**TASK TO COMPLETE**
What do the lines say from the start of the entries through the one containing "aleatorio sin espacios"? Repeat them exactly.

———

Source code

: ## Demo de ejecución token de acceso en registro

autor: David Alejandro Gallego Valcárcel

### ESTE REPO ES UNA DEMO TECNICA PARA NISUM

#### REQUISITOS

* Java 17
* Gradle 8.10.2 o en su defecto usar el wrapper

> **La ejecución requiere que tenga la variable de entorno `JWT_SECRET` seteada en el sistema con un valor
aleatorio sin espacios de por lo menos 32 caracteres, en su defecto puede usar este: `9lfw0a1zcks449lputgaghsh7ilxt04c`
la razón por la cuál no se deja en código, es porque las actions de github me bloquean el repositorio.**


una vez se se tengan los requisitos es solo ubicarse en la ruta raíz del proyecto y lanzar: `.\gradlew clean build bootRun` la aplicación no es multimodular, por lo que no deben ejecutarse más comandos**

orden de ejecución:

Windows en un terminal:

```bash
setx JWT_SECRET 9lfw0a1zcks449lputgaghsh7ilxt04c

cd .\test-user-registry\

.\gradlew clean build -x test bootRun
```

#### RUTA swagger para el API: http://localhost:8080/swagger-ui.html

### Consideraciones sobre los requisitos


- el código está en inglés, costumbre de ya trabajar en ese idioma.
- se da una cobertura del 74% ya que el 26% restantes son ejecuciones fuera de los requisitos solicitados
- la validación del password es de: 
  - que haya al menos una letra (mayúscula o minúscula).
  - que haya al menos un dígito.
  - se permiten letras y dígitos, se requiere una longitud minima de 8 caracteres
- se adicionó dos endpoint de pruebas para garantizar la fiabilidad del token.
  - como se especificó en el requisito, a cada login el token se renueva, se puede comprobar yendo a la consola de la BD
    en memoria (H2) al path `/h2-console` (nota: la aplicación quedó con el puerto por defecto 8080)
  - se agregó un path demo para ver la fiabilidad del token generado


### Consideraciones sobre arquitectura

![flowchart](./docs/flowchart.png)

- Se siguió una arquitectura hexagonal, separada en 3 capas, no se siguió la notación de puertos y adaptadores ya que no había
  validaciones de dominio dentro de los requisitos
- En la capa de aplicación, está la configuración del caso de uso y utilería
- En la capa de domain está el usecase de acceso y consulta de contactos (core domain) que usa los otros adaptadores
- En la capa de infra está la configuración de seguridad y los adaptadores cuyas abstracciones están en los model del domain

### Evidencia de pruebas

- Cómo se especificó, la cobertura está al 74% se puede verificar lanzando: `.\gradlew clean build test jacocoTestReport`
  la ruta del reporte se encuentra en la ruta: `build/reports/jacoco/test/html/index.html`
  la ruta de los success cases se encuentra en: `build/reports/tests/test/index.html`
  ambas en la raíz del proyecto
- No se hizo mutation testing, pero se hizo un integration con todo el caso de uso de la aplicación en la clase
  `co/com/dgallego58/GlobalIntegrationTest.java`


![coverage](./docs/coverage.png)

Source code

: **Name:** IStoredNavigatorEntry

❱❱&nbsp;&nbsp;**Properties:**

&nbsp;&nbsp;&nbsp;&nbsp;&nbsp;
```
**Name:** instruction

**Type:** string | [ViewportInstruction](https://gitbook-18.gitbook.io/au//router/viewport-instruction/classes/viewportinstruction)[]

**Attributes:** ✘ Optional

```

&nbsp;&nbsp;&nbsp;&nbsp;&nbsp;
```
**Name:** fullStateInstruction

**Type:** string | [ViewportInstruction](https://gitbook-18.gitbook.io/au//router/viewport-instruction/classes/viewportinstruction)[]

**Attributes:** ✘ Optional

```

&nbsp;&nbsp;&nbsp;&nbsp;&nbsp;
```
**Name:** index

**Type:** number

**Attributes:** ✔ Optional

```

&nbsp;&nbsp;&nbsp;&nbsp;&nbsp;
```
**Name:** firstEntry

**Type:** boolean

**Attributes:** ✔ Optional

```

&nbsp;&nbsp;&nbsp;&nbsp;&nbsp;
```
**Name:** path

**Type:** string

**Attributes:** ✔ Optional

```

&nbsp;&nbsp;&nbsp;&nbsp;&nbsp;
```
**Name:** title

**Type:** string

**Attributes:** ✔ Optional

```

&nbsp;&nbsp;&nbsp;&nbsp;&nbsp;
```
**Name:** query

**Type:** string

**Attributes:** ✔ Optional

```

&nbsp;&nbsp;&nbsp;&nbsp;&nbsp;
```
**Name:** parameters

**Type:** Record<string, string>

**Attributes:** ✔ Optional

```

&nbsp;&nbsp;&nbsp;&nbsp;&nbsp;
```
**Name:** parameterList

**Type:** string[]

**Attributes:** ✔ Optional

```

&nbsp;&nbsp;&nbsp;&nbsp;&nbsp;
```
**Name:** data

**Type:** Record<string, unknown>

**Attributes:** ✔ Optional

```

———

**REPLY TO THE TASK**
Source code

: ## Demo de ejecución token de acceso en registro

autor: David Alejandro Gallego Valcárcel

### ESTE REPO ES UNA DEMO TECNICA PARA NISUM

#### REQUISITOS

* Java 17
* Gradle 8.10.2 o en su defecto usar el wrapper

> **La ejecución requiere que tenga la variable de entorno `JWT_SECRET` seteada en el sistema con un valor
aleatorio sin espacios de por lo menos 32 caracteres, en su defecto puede usar este: `9lfw0a1zcks449lputgaghsh7ilxt04c`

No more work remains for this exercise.